Last time I remarked that Paul Reynolds was ‘wordy’ but ‘slanted’ in his journalism as he rode to the rescue of St. Koffi. There’s no doubt he’s a champion arse-coverer.

One of the notable things about the BBC’s website coverage is how individual articles are biased internally, while the general context of journalism (which few people appreciate) can be used to excuse a particular bias. For instance, Reynold’s latest offering presents Sen. Norm Coleman as simply ‘Republican’, and then places him firmly in a context of ‘neo-conservative’ criticism of St. Koffi. In another article Reynolds cleverly quotes Robert Novak (already presented as influential rightist) describing Coleman as ‘a born and bred liberal Democrat from Brooklyn before the claustrophobic liberalism of Minnesota’s Democratic Farmer Labor Party compelled him to become a Republican in 1996…’.
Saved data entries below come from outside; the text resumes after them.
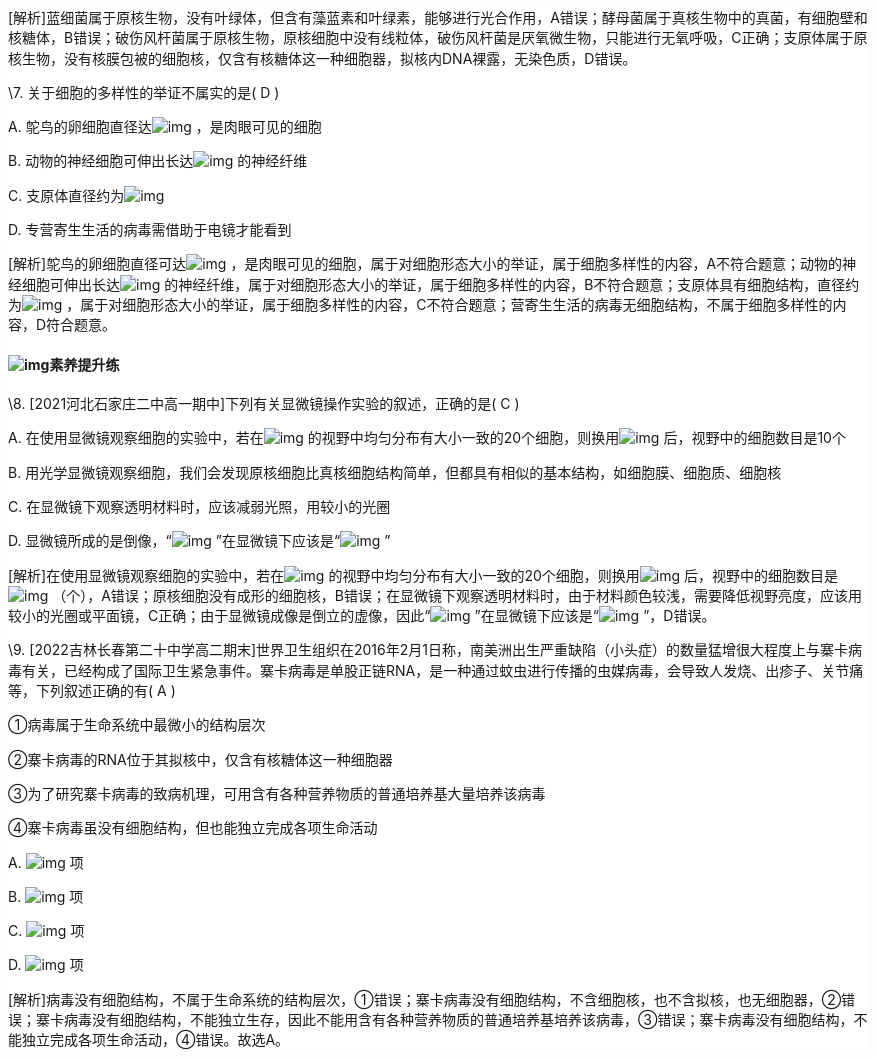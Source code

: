 [解析]蓝细菌属于原核生物，没有叶绿体，但含有藻蓝素和叶绿素，能够进行光合作用，A错误；酵母菌属于真核生物中的真菌，有细胞壁和核糖体，B错误；破伤风杆菌属于原核生物，原核细胞中没有线粒体，破伤风杆菌是厌氧微生物，只能进行无氧呼吸，C正确；支原体属于原核生物，没有核膜包被的细胞核，仅含有核糖体这一种细胞器，拟核内DNA裸露，无染色质，D错误。

\7. 关于细胞的多样性的举证不属实的是( D )

A. 鸵鸟的卵细胞直径达![img](https://www.gwy.fun/tuchuang/wps335.jpg) ，是肉眼可见的细胞

B. 动物的神经细胞可伸出长达![img](https://www.gwy.fun/tuchuang/wps336.jpg) 的神经纤维

C. 支原体直径约为![img](https://www.gwy.fun/tuchuang/wps337.jpg) 

D. 专营寄生生活的病毒需借助于电镜才能看到

[解析]鸵鸟的卵细胞直径可达![img](https://www.gwy.fun/tuchuang/wps338.jpg) ，是肉眼可见的细胞，属于对细胞形态大小的举证，属于细胞多样性的内容，A不符合题意；动物的神经细胞可伸出长达![img](https://www.gwy.fun/tuchuang/wps339.jpg) 的神经纤维，属于对细胞形态大小的举证，属于细胞多样性的内容，B不符合题意；支原体具有细胞结构，直径约为![img](https://www.gwy.fun/tuchuang/wps340.jpg) ，属于对细胞形态大小的举证，属于细胞多样性的内容，C不符合题意；营寄生生活的病毒无细胞结构，不属于细胞多样性的内容，D符合题意。

#### ![img](https://www.gwy.fun/tuchuang/wps341.png)**素养提升练**

\8. [2021河北石家庄二中高一期中]下列有关显微镜操作实验的叙述，正确的是( C )

A. 在使用显微镜观察细胞的实验中，若在![img](https://www.gwy.fun/tuchuang/wps342.jpg) 的视野中均匀分布有大小一致的20个细胞，则换用![img](https://www.gwy.fun/tuchuang/wps343.jpg) 后，视野中的细胞数目是10个

B. 用光学显微镜观察细胞，我们会发现原核细胞比真核细胞结构简单，但都具有相似的基本结构，如细胞膜、细胞质、细胞核

C. 在显微镜下观察透明材料时，应该减弱光照，用较小的光圈

D. 显微镜所成的是倒像，“![img](https://www.gwy.fun/tuchuang/wps344.jpg) ”在显微镜下应该是“![img](https://www.gwy.fun/tuchuang/wps345.jpg) ”

[解析]在使用显微镜观察细胞的实验中，若在![img](https://www.gwy.fun/tuchuang/wps346.jpg) 的视野中均匀分布有大小一致的20个细胞，则换用![img](https://www.gwy.fun/tuchuang/wps347.jpg) 后，视野中的细胞数目是![img](https://www.gwy.fun/tuchuang/wps348.jpg) （个），A错误；原核细胞没有成形的细胞核，B错误；在显微镜下观察透明材料时，由于材料颜色较浅，需要降低视野亮度，应该用较小的光圈或平面镜，C正确；由于显微镜成像是倒立的虚像，因此“![img](https://www.gwy.fun/tuchuang/wps349.jpg) ”在显微镜下应该是“![img](https://www.gwy.fun/tuchuang/wps350.jpg) ”，D错误。

\9. [2022吉林长春第二十中学高二期末]世界卫生组织在2016年2月1日称，南美洲出生严重缺陷（小头症）的数量猛增很大程度上与寨卡病毒有关，已经构成了国际卫生紧急事件。寨卡病毒是单股正链RNA，是一种通过蚊虫进行传播的虫媒病毒，会导致人发烧、出疹子、关节痛等，下列叙述正确的有( A )

①病毒属于生命系统中最微小的结构层次

②寨卡病毒的RNA位于其拟核中，仅含有核糖体这一种细胞器

③为了研究寨卡病毒的致病机理，可用含有各种营养物质的普通培养基大量培养该病毒

④寨卡病毒虽没有细胞结构，但也能独立完成各项生命活动

A. ![img](https://www.gwy.fun/tuchuang/wps351.jpg) 项

B. ![img](https://www.gwy.fun/tuchuang/wps352.jpg) 项

C. ![img](https://www.gwy.fun/tuchuang/wps353.jpg) 项

D. ![img](https://www.gwy.fun/tuchuang/wps354.jpg) 项

[解析]病毒没有细胞结构，不属于生命系统的结构层次，①错误；寨卡病毒没有细胞结构，不含细胞核，也不含拟核，也无细胞器，②错误；寨卡病毒没有细胞结构，不能独立生存，因此不能用含有各种营养物质的普通培养基培养该病毒，③错误；寨卡病毒没有细胞结构，不能独立完成各项生命活动，④错误。故选A。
Reynolds never personally affirms Coleman’s liberal credentials, always associates him with neo-cons, ensures (by judicious quotation) that the affinity of tone between them is noticed, yet can say that he has properly recognised Coleman’s background in reporting him. Yet if Coleman’s background is genuine, and relevant to a politically charged atmosphere, BBC journalists should have no problem affirming it themselves, and repeating as is relevant.
What we can say unequivocally though is that in both articles Reynolds champions the position of the ‘high level panel’ invested (infested?) with Koffi’s blessing and gives leading action roles to members of that panel like David Hannay. Hannay’s pathetic and awesomely insensitive suggestion that critics of Koffi represent a US’ lynch mob tradition, with the implication of a US Government appointed body in that description, is awful. Worse still is that the BBC trumpet that perspective and fail to criticise it.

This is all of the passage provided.